### [ASSIGNMENT]
Omit all pictures. Reproduce exactly the lines from the first line of the records below through the line with "- Reads HTTP".

### [SUPPLIED RECORDS]
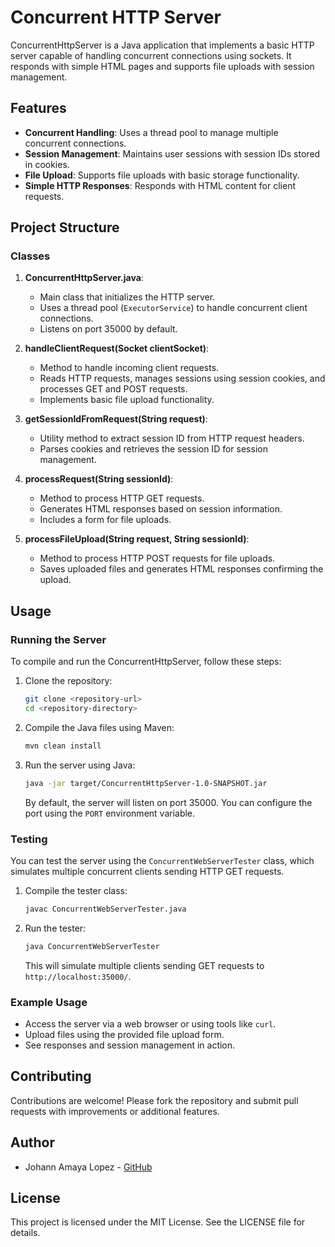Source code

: # Concurrent HTTP Server

ConcurrentHttpServer is a Java application that implements a basic HTTP server capable of handling concurrent connections using sockets. It responds with simple HTML pages and supports file uploads with session management.

## Features

- **Concurrent Handling**: Uses a thread pool to manage multiple concurrent connections.
- **Session Management**: Maintains user sessions with session IDs stored in cookies.
- **File Upload**: Supports file uploads with basic storage functionality.
- **Simple HTTP Responses**: Responds with HTML content for client requests.

## Project Structure

### Classes

1. **ConcurrentHttpServer.java**:
   - Main class that initializes the HTTP server.
   - Uses a thread pool (`ExecutorService`) to handle concurrent client connections.
   - Listens on port 35000 by default.

2. **handleClientRequest(Socket clientSocket)**:
   - Method to handle incoming client requests.
   - Reads HTTP requests, manages sessions using session cookies, and processes GET and POST requests.
   - Implements basic file upload functionality.

3. **getSessionIdFromRequest(String request)**:
   - Utility method to extract session ID from HTTP request headers.
   - Parses cookies and retrieves the session ID for session management.

4. **processRequest(String sessionId)**:
   - Method to process HTTP GET requests.
   - Generates HTML responses based on session information.
   - Includes a form for file uploads.

5. **processFileUpload(String request, String sessionId)**:
   - Method to process HTTP POST requests for file uploads.
   - Saves uploaded files and generates HTML responses confirming the upload.

## Usage

### Running the Server

To compile and run the ConcurrentHttpServer, follow these steps:

1. Clone the repository:
   ```bash
   git clone <repository-url>
   cd <repository-directory>
   ```

2. Compile the Java files using Maven:
   ```bash
   mvn clean install
   ```

3. Run the server using Java:
   ```bash
   java -jar target/ConcurrentHttpServer-1.0-SNAPSHOT.jar
   ```

   By default, the server will listen on port 35000. You can configure the port using the `PORT` environment variable.

### Testing

You can test the server using the `ConcurrentWebServerTester` class, which simulates multiple concurrent clients sending HTTP GET requests.

1. Compile the tester class:
   ```bash
   javac ConcurrentWebServerTester.java
   ```

2. Run the tester:
   ```bash
   java ConcurrentWebServerTester
   ```

   This will simulate multiple clients sending GET requests to `http://localhost:35000/`.

### Example Usage

- Access the server via a web browser or using tools like `curl`.
- Upload files using the provided file upload form.
- See responses and session management in action.

## Contributing

Contributions are welcome! Please fork the repository and submit pull requests with improvements or additional features.

## Author

- Johann Amaya Lopez - [GitHub](https://github.com/JohannBulls/SparkWebApp)

## License

This project is licensed under the MIT License. See the LICENSE file for details.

### [SOLUTION TO THIS TASK]
Source code

: # Concurrent HTTP Server

ConcurrentHttpServer is a Java application that implements a basic HTTP server capable of handling concurrent connections using sockets. It responds with simple HTML pages and supports file uploads with session management.

## Features

- **Concurrent Handling**: Uses a thread pool to manage multiple concurrent connections.
- **Session Management**: Maintains user sessions with session IDs stored in cookies.
- **File Upload**: Supports file uploads with basic storage functionality.
- **Simple HTTP Responses**: Responds with HTML content for client requests.

## Project Structure

### Classes

1. **ConcurrentHttpServer.java**:
   - Main class that initializes the HTTP server.
   - Uses a thread pool (`ExecutorService`) to handle concurrent client connections.
   - Listens on port 35000 by default.

2. **handleClientRequest(Socket clientSocket)**:
   - Method to handle incoming client requests.
   - Reads HTTP requests, manages sessions using session cookies, and processes GET and POST requests.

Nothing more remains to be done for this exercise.